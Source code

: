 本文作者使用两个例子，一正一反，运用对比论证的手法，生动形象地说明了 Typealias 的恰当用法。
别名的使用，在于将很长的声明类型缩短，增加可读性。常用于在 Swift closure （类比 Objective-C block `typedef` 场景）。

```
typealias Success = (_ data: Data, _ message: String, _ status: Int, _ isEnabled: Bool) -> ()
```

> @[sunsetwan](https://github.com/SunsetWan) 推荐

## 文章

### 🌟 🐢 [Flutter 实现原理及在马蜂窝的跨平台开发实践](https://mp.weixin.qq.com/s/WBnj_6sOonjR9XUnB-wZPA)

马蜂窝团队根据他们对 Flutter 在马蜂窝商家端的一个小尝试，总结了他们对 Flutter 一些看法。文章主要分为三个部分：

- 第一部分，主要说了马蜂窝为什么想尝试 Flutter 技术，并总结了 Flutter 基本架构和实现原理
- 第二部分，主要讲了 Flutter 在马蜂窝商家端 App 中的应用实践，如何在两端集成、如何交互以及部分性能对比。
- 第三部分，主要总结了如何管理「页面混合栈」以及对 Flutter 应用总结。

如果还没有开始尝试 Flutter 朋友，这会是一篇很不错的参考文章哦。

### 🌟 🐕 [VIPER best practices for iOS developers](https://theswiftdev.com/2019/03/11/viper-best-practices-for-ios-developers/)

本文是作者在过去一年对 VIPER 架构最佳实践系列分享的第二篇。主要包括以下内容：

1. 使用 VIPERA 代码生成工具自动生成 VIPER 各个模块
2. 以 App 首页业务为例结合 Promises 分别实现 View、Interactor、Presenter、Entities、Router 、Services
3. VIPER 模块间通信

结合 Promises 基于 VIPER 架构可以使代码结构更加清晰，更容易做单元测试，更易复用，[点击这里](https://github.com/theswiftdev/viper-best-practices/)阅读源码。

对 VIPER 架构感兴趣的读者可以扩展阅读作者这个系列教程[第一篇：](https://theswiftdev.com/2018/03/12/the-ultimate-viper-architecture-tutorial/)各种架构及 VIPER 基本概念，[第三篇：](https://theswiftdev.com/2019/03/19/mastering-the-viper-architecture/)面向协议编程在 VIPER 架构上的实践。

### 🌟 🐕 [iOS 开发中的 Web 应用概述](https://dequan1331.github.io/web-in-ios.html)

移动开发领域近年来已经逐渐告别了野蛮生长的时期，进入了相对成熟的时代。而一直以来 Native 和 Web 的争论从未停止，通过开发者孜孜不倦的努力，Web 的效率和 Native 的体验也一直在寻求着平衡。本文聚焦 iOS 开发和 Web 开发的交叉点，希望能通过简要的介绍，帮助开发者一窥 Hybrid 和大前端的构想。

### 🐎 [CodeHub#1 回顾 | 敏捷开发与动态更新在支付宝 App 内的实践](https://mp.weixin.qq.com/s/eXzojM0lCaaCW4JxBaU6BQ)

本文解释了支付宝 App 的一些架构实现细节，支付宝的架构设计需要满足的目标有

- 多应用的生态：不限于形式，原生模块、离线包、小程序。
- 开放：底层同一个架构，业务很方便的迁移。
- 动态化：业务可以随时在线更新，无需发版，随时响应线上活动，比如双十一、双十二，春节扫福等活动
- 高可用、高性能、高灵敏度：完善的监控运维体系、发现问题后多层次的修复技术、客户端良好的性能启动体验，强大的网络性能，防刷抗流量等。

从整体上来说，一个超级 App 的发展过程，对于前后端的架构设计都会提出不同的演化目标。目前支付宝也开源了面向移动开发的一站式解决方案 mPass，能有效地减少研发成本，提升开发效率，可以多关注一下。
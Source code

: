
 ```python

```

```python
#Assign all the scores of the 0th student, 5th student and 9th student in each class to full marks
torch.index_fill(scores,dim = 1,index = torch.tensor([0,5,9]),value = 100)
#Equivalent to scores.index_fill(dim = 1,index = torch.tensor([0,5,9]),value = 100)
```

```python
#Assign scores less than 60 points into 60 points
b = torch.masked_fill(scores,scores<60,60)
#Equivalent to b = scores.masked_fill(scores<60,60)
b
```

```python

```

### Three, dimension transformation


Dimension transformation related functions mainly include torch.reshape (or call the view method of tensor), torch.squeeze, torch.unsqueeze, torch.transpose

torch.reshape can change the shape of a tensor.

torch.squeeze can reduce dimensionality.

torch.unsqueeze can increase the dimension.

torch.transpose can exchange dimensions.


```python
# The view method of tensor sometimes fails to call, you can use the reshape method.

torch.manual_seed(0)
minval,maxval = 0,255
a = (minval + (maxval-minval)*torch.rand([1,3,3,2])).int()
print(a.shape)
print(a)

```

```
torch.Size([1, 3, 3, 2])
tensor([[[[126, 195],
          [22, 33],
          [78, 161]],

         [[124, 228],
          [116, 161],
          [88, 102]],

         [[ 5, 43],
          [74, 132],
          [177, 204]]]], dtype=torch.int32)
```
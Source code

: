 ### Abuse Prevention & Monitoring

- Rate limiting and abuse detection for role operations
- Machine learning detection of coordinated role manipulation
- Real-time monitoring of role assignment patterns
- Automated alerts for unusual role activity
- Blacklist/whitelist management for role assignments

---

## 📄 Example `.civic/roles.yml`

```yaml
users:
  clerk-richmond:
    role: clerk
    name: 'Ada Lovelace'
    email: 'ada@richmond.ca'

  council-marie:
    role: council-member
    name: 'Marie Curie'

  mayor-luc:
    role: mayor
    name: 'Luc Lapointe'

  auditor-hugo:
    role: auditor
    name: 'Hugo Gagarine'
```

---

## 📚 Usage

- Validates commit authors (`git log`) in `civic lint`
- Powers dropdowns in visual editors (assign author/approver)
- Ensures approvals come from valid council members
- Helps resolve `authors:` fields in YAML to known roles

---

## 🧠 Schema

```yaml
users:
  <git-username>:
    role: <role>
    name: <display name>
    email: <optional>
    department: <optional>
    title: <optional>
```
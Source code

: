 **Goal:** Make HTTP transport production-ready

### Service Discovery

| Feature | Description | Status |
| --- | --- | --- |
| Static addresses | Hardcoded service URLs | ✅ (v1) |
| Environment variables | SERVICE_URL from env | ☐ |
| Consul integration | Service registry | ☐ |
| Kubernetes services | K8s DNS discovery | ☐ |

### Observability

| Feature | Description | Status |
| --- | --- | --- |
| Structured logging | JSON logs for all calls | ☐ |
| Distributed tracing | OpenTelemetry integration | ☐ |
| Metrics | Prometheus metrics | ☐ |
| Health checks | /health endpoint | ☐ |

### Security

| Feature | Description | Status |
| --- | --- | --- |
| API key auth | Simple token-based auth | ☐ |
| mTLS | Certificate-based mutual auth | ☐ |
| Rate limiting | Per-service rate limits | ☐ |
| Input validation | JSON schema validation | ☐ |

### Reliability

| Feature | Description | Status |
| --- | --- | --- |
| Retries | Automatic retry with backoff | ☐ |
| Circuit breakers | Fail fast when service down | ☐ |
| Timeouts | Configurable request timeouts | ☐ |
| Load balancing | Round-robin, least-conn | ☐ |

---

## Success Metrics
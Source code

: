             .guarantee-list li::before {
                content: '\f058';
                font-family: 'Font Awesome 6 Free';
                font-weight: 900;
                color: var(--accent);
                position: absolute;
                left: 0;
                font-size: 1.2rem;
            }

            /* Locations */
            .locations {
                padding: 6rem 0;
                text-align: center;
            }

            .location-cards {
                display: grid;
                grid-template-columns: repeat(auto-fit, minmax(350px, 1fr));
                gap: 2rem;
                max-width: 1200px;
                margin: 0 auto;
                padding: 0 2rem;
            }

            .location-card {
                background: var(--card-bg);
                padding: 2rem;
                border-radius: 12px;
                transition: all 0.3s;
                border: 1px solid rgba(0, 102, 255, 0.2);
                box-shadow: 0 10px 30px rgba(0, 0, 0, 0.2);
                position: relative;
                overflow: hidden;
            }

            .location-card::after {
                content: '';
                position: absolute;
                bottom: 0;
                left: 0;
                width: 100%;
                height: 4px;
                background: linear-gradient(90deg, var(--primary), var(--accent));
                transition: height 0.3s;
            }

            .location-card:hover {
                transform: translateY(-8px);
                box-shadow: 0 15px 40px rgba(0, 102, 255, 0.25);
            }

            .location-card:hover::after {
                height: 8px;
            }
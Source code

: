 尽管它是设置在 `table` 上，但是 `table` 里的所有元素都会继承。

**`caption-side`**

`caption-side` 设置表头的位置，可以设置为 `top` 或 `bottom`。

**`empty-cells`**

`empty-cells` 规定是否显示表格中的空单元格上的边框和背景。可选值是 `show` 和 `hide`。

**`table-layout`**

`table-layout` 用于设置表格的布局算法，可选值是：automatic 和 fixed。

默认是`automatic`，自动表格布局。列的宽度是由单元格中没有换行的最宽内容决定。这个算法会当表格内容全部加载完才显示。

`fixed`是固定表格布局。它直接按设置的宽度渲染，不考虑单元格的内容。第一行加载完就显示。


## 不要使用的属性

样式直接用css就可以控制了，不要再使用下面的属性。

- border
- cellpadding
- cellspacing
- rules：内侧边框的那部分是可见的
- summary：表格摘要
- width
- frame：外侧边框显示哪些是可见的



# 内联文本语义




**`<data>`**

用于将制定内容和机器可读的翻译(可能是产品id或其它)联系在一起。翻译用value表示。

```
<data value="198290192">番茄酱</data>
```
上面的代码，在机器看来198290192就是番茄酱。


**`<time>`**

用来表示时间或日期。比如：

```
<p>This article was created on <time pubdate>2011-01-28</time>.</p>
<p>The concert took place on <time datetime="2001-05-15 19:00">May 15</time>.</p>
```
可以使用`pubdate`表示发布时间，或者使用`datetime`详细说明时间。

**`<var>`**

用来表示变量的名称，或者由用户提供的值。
---*---
→ **WHAT IS BEING ASKED**
The lines to copy are those in the records above containing the word "detection".

→ **SOLUTION TO THE PROBLEM**
- Rate limiting and abuse detection for role operations
- Machine learning detection of coordinated role manipulation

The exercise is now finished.